Dans l’immédiat, le dernier rempart pour se protéger est de mettre ces questions à l’ordre du jour des CHSCT, d’appuyer les élus avec des témoignages et des propositions afin de réfléchir avec nos directions de centre.

Ensuite c’est à nous élus d’exiger au national, au régional les moyens pour bien remplir la mission.

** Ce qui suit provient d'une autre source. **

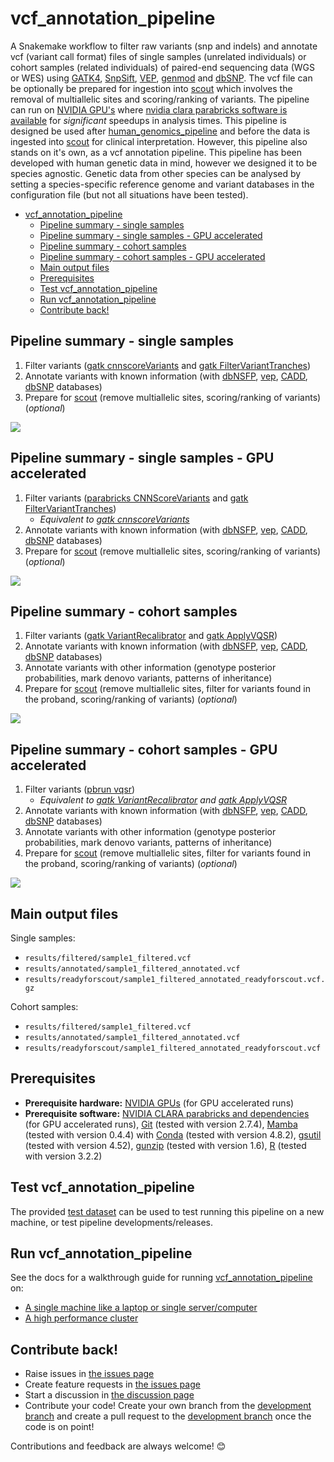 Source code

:# vcf_annotation_pipeline

A Snakemake workflow to filter raw variants (snp and indels) and annotate vcf (variant call format) files of single samples (unrelated individuals) or cohort samples (related individuals) of paired-end sequencing data (WGS or WES) using [GATK4](https://gatk.broadinstitute.org/hc/en-us), [SnpSift](http://snpeff.sourceforge.net/SnpSift.html), [VEP](https://asia.ensembl.org/info/docs/tools/vep/index.html), [genmod](https://github.com/moonso/genmod) and [dbSNP](https://www.ncbi.nlm.nih.gov/SNP/). The vcf file can be optionally be prepared for ingestion into [scout](http://www.clinicalgenomics.se/scout/) which involves the removal of multiallelic sites and scoring/ranking of variants. The pipeline can run on [NVIDIA GPU's](https://www.nvidia.com/en-gb/graphics-cards/) where [nvidia clara parabricks software is available](https://www.nvidia.com/en-us/docs/parabricks/quickstart-guide/software-overview/) for *significant* speedups in analysis times. This pipeline is designed be used after [human_genomics_pipeline](https://github.com/ESR-NZ/human_genomics_pipeline) and before the data is ingested into [scout](https://github.com/Clinical-Genomics/scout) for clinical interpretation. However, this pipeline also stands on it's own, as a vcf annotation pipeline. This pipeline has been developed with human genetic data in mind, however we designed it to be species agnostic. Genetic data from other species can be analysed by setting a species-specific reference genome and variant databases in the configuration file (but not all situations have been tested).

- [vcf_annotation_pipeline](#vcf_annotation_pipeline)
  - [Pipeline summary - single samples](#pipeline-summary---single-samples)
  - [Pipeline summary - single samples - GPU accelerated](#pipeline-summary---single-samples---gpu-accelerated)
  - [Pipeline summary - cohort samples](#pipeline-summary---cohort-samples)
  - [Pipeline summary - cohort samples - GPU accelerated](#pipeline-summary---cohort-samples---gpu-accelerated)
  - [Main output files](#main-output-files)
  - [Prerequisites](#prerequisites)
  - [Test vcf_annotation_pipeline](#test-vcf_annotation_pipeline)
  - [Run vcf_annotation_pipeline](#run-vcf_annotation_pipeline)
  - [Contribute back!](#contribute-back)

## Pipeline summary - single samples

1. Filter variants ([gatk cnnscoreVariants](https://gatk.broadinstitute.org/hc/en-us/articles/360037226672-CNNScoreVariants) and [gatk FilterVariantTranches](https://gatk.broadinstitute.org/hc/en-us/articles/360042479092-FilterVariantTranches))
2. Annotate variants with known information (with [dbNSFP](http://database.liulab.science/dbNSFP), [vep](https://grch37.ensembl.org/info/docs/tools/vep/index.html), [CADD](https://cadd.gs.washington.edu/), [dbSNP](https://www.ncbi.nlm.nih.gov/snp/) databases)
3. Prepare for [scout](https://github.com/Clinical-Genomics/scout) (remove multiallelic sites, scoring/ranking of variants) (*optional*)

<img src="./images/rulegraph_single.png" class="center">

## Pipeline summary - single samples - GPU accelerated

1. Filter variants ([parabricks CNNScoreVariants](https://docs.nvidia.com/clara/parabricks/v3.6.1/text/variant_processing.html#cnnscorevariants) and [gatk FilterVariantTranches](https://gatk.broadinstitute.org/hc/en-us/articles/360042479092-FilterVariantTranches))
   - *Equivalent to [gatk cnnscoreVariants](https://gatk.broadinstitute.org/hc/en-us/articles/360037226672-CNNScoreVariants)*
2. Annotate variants with known information (with [dbNSFP](http://database.liulab.science/dbNSFP), [vep](https://grch37.ensembl.org/info/docs/tools/vep/index.html), [CADD](https://cadd.gs.washington.edu/), [dbSNP](https://www.ncbi.nlm.nih.gov/snp/) databases)
3. Prepare for [scout](https://github.com/Clinical-Genomics/scout) (remove multiallelic sites, scoring/ranking of variants) (*optional*)

<img src="./images/rulegraph_single_gpu.png" class="center">

## Pipeline summary - cohort samples

1. Filter variants ([gatk VariantRecalibrator](https://gatk.broadinstitute.org/hc/en-us/articles/360036351392-VariantRecalibrator) and [gatk ApplyVQSR](https://gatk.broadinstitute.org/hc/en-us/articles/360037423291-ApplyVQSR))
2. Annotate variants with known information (with [dbNSFP](http://database.liulab.science/dbNSFP), [vep](https://grch37.ensembl.org/info/docs/tools/vep/index.html), [CADD](https://cadd.gs.washington.edu/), [dbSNP](https://www.ncbi.nlm.nih.gov/snp/) databases)
3. Annotate variants with other information (genotype posterior probabilities, mark denovo variants, patterns of inheritance)
4. Prepare for [scout](https://github.com/Clinical-Genomics/scout) (remove multiallelic sites, filter for variants found in the proband, scoring/ranking of variants) (*optional*)

<img src="./images/rulegraph_cohort.png" class="center">

## Pipeline summary - cohort samples - GPU accelerated

1. Filter variants ([pbrun vqsr](https://docs.nvidia.com/clara/parabricks/v3.6.1/text/variant_processing.html#vqsr))
   - *Equivalent to [gatk VariantRecalibrator](https://gatk.broadinstitute.org/hc/en-us/articles/360036351392-VariantRecalibrator) and [gatk ApplyVQSR](https://gatk.broadinstitute.org/hc/en-us/articles/360037423291-ApplyVQSR)*
2. Annotate variants with known information (with [dbNSFP](http://database.liulab.science/dbNSFP), [vep](https://grch37.ensembl.org/info/docs/tools/vep/index.html), [CADD](https://cadd.gs.washington.edu/), [dbSNP](https://www.ncbi.nlm.nih.gov/snp/) databases)
3. Annotate variants with other information (genotype posterior probabilities, mark denovo variants, patterns of inheritance)
4. Prepare for [scout](https://github.com/Clinical-Genomics/scout) (remove multiallelic sites, filter for variants found in the proband, scoring/ranking of variants) (*optional*)

<img src="./images/rulegraph_cohort_gpu.png" class="center">

## Main output files

Single samples:

- `results/filtered/sample1_filtered.vcf`
- `results/annotated/sample1_filtered_annotated.vcf`
- `results/readyforscout/sample1_filtered_annotated_readyforscout.vcf.gz`

Cohort samples:

- `results/filtered/sample1_filtered.vcf`
- `results/annotated/sample1_filtered_annotated.vcf`
- `results/readyforscout/sample1_filtered_annotated_readyforscout.vcf`

## Prerequisites

- **Prerequisite hardware:** [NVIDIA GPUs](https://www.nvidia.com/en-gb/graphics-cards/) (for GPU accelerated runs)
- **Prerequisite software:** [NVIDIA CLARA parabricks and dependencies](https://www.nvidia.com/en-us/docs/parabricks/local-installation/) (for GPU accelerated runs), [Git](https://git-scm.com/) (tested with version 2.7.4), [Mamba](https://github.com/TheSnakePit/mamba) (tested with version 0.4.4) with [Conda](https://docs.conda.io/projects/conda/en/latest/index.html) (tested with version 4.8.2), [gsutil](https://pypi.org/project/gsutil/) (tested with version 4.52), [gunzip](https://linux.die.net/man/1/gunzip) (tested with version 1.6), [R](https://www.r-project.org/) (tested with version 3.2.2)

## Test vcf_annotation_pipeline

The provided [test dataset](./test) can be used to test running this pipeline on a new machine, or test pipeline developments/releases.

## Run vcf_annotation_pipeline

See the docs for a walkthrough guide for running [vcf_annotation_pipeline](https://github.com/ESR-NZ/vcf_annotation_pipeline) on:

- [A single machine like a laptop or single server/computer](./docs/running_on_a_single_machine.md)
- [A high performance cluster](./docs/running_on_a_hpc.md)

## Contribute back!

- Raise issues in [the issues page](https://github.com/ESR-NZ/vcf_annotation_pipeline/issues)
- Create feature requests in [the issues page](https://github.com/ESR-NZ/vcf_annotation_pipeline/issues)
- Start a discussion in [the discussion page](https://github.com/ESR-NZ/vcf_annotation_pipeline/discussions)
- Contribute your code! Create your own branch from the [development branch](https://github.com/ESR-NZ/vcf_annotation_pipeline/tree/dev) and create a pull request to the [development branch](https://github.com/ESR-NZ/vcf_annotation_pipeline/tree/dev) once the code is on point!

Contributions and feedback are always welcome! :blush:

Laisser passer en râlant pour signifier son désaccord ne suffira pas, cela revient à accepter, en sachant qu’il est beaucoup plus difficile de revenir en arrière.

 

CDD

 

La direction souhaite remplacer les assistantes en CDD chargées de la rémunération à la fin de leurs contrats fin juillet par des « Emplois d’Avenir ». SUD est intervenu en séance contre la précarisation de ces collègues présentes depuis plusieurs années pour certaine, elles interviennent pendant l’une des 3 semaines les plus stressante du stagiaire et l’expertise acquise à ce poste leur permet de lisser l’anxiété des stagiaires. D’ailleurs, quand le dossier rémunération se passe mal, assurément la formation se passe mal, avec parfois de la violence. Leurs contrats en CDD seront prolongés jusque fin décembre (il s’agit d’Alès, Béziers et Carcassonne).

 

  • Pour SUD : Loin du terrain et la tête dans les chiffres la direction presse la production dangereusement. C’est à nous les CDI de défendre les collègues en situation précaire.

 

En séance SUD a soulevé la discrimination appliquée aux formateurs CDD : on leur impose les 35 heures en face à face, alors que l’accord dit que l’on doit proposer le choix au salarié entre 35, 37, 31/39 (ce qui n’est jamais fait). Si le contrat se fait sur 35 heures le formateur ne doit que 31 heures en face à face alors que tous en font 35 H. pour compenser les défaillances de l’organisation, mettre la pression sur ceux qui sont en situation fragile c’est lâche et mesquin.

Finalement la DRH a convenu qu’au moins pour les contrats longs (de 3 à 6 mois), si le collectif est en 37 heures (c’est généralement le cas) et même si c’est un formateur isolé, le formateur en CDD pourra passer en 37 heures et bénéficier de RTT comme tout le monde.

 

  • Pour SUD : C’est grâce aux témoignages précis des collègues que l’on peut convaincre la direction des dysfonctionnements et demander réparation. Souvent le rapport de subordination avec l’employeur inhibe le témoignage, par contre lorsque le sujet est ramené à l’organisation du travail l’anonymat est respecté.